Pacific Trader: Newly arrived Lundin Mining shows copper miners how it’s done

Since Lundin Mining moved to Vancouver, the company’s stock is up 59 percent

The stock: For all the chest thumping by economic development types and civic boosters, large corporations very rarely pull up stakes and relocate to another city. But Lundin Mining Corp. (TSX:LUN) did just that last fall, shifting its headquarters from Toronto to Vancouver. It explained the move in terms of being closer to its siblings in the Lundin Group of Companies: Lundin Gold, International Petroleum Corp., Filo Corp., NGEx Minerals, Lucara Diamond Corp. and others. This is the resource group controlled by the Swedish-Canadian Lundin family, founded by the late Adolf Lundin and today overseen by his equally entrepreneurial son, Lukas. Lundin Mining’s CEO is grandson Jack.

The drivers: Newly arrived in Vancouver, Lundin Mining promptly went on a tear, chalking up a 59-percent share price increase in the last six months. Part of that gain can be attributed to the recovery in the price of the company’s main product, copper. The brown metal is up 18 percent over the same period.

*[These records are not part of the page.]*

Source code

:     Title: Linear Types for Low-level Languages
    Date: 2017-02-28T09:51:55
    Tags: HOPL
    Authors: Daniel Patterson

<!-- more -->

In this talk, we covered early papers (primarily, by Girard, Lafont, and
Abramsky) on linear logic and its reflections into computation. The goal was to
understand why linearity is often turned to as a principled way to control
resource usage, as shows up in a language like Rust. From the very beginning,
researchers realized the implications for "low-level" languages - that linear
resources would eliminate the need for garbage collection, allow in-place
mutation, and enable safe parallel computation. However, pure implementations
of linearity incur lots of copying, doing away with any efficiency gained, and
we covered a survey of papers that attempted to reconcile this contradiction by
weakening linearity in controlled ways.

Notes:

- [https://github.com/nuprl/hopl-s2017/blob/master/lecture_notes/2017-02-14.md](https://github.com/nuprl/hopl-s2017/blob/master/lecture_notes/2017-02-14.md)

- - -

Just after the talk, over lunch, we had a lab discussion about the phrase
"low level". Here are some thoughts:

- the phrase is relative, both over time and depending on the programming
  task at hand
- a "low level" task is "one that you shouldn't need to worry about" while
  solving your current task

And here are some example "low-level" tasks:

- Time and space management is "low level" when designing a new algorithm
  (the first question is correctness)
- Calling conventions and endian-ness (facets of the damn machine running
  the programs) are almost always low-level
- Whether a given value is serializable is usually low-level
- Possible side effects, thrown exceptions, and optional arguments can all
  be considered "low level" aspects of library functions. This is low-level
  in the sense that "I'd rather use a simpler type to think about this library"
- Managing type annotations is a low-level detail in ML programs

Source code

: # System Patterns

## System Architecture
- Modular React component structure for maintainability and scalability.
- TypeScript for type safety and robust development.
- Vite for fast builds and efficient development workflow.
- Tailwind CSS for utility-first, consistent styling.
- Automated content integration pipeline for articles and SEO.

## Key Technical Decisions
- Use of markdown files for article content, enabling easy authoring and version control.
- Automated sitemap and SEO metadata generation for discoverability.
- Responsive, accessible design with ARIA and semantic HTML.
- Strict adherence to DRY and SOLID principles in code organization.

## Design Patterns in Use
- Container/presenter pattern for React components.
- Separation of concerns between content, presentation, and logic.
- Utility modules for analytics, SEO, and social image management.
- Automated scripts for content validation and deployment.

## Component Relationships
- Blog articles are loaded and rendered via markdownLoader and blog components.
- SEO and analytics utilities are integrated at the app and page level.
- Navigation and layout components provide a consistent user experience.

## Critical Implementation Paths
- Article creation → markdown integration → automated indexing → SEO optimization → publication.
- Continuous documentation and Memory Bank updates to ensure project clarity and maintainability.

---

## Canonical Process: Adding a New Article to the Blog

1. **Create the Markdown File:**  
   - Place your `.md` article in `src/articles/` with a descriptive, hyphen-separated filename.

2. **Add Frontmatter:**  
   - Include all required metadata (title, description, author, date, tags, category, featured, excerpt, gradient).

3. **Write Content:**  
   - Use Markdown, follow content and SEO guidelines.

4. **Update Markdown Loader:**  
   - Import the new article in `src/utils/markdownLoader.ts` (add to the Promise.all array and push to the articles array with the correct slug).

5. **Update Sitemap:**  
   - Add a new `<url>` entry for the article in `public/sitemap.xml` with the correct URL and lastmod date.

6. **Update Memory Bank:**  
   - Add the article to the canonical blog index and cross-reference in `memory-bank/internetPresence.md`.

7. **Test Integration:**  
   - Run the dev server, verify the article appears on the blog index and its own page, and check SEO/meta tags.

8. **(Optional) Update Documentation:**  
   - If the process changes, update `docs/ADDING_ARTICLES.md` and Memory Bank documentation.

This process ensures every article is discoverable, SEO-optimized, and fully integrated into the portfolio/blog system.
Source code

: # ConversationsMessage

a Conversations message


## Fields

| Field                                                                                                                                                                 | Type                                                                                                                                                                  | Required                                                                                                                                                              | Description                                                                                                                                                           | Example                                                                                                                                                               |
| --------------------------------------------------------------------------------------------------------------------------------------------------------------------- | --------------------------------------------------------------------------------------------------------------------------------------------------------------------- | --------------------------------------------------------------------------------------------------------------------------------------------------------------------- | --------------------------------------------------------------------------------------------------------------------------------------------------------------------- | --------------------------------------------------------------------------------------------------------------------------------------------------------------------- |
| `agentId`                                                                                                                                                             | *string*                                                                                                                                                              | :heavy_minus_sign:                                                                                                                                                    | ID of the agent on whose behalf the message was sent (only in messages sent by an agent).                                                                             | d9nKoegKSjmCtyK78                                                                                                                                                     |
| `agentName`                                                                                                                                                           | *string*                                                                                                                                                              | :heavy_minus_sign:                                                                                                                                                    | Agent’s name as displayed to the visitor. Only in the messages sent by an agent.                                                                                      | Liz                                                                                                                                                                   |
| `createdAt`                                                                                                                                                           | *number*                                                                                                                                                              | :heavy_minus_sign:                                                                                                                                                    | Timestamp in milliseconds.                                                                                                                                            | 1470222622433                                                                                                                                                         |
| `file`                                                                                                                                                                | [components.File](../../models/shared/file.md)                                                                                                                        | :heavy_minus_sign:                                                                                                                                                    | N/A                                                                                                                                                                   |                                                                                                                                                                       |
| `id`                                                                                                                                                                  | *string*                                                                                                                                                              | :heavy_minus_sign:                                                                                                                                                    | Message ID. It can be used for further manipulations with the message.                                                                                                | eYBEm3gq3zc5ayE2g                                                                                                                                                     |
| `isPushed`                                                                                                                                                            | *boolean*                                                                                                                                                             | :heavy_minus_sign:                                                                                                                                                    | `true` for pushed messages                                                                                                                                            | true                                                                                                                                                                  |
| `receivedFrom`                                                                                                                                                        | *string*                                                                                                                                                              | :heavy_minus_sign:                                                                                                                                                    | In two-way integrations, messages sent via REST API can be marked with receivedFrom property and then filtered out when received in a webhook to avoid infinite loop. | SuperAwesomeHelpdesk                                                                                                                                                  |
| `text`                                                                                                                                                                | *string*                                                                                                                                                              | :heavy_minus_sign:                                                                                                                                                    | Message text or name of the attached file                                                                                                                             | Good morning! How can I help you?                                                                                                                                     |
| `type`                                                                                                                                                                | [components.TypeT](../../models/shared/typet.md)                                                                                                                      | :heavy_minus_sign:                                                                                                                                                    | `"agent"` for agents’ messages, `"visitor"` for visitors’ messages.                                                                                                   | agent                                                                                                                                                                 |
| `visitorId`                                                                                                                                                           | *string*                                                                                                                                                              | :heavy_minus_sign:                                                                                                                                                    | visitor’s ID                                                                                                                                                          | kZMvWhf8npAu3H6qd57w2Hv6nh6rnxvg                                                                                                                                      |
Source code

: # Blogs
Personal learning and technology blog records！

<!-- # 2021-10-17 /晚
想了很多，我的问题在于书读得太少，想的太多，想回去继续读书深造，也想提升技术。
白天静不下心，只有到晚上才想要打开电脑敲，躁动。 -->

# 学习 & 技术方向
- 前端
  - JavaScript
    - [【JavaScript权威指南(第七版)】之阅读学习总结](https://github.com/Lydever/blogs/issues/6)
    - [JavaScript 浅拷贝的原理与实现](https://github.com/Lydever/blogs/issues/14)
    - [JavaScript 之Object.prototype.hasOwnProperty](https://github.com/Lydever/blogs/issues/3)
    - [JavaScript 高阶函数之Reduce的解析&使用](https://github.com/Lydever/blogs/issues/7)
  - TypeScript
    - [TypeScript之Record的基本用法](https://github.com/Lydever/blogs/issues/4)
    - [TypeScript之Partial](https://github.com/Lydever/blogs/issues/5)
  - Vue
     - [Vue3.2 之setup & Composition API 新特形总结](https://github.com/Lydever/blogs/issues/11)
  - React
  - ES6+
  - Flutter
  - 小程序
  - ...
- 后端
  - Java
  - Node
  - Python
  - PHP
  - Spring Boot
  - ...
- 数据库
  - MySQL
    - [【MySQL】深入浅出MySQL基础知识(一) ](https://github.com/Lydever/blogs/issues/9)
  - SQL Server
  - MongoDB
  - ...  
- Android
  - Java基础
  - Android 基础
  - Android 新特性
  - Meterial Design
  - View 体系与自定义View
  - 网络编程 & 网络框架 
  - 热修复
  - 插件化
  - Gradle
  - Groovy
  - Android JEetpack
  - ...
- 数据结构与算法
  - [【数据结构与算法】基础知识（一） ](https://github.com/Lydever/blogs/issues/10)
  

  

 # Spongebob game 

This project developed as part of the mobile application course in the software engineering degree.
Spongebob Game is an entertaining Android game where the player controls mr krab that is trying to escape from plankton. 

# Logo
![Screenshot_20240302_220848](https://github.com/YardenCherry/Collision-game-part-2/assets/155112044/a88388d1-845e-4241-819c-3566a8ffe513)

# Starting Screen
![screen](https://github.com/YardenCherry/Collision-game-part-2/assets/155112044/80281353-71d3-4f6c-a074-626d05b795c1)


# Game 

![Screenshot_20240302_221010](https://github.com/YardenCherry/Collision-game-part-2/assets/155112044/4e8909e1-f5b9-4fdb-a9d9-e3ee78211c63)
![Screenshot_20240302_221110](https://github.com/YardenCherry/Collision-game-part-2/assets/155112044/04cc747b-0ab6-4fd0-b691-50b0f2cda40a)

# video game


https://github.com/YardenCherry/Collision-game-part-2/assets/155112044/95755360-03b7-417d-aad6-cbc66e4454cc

But virtually all of copper’s rise has come since February. Lundin Mining was outperforming its peers before that thanks to rising output, a moderate debtload (meaning it hasn’t been overly punished by high interest rates) and the promise of its growing cluster of mines in the Andes Mountains, including the operating Candelaria and Caserones mines in Chile and the Josemaria project under development just over the border in Argentina. The company also has mines in the U.S., Sweden, Portugal and Brazil.

For copper bugs dazzled by demand projections amid the energy transition but spooked by First Quantum Minerals’ (TSX:FM) debacle in Panama (where protests led to a shutdown of the huge Cobre Panama mine), Lundin Mining looks like a lower-risk alternative. It even pays a respectable dividend, with a yield of 2.4 percent. Following the tumble in materials stocks on Tuesday (June 4), LUN closed at $15 even.

Word on the street: “Lundin Mining is a diversified base-metal growth story,” Stifel analyst Cole McGill wrote last week. “With all three [Andean] assets located in close proximity to one another, we believe the company will be able to reap synergies as they develop this emerging copper district.” He has a “buy” recommendation on the stock with an $18 target.

Coming and going: Vancouver-based oil exploration company Reconnaissance Energy Africa (TSXV:RECO) has agreed to pay US$10.8 million to settle Canadian and U.S. lawsuits brought by investors over allegedly misleading statements about its project in Namibia. The company has also cancelled its contract with Florida-based stock promotion firm FTB Capital.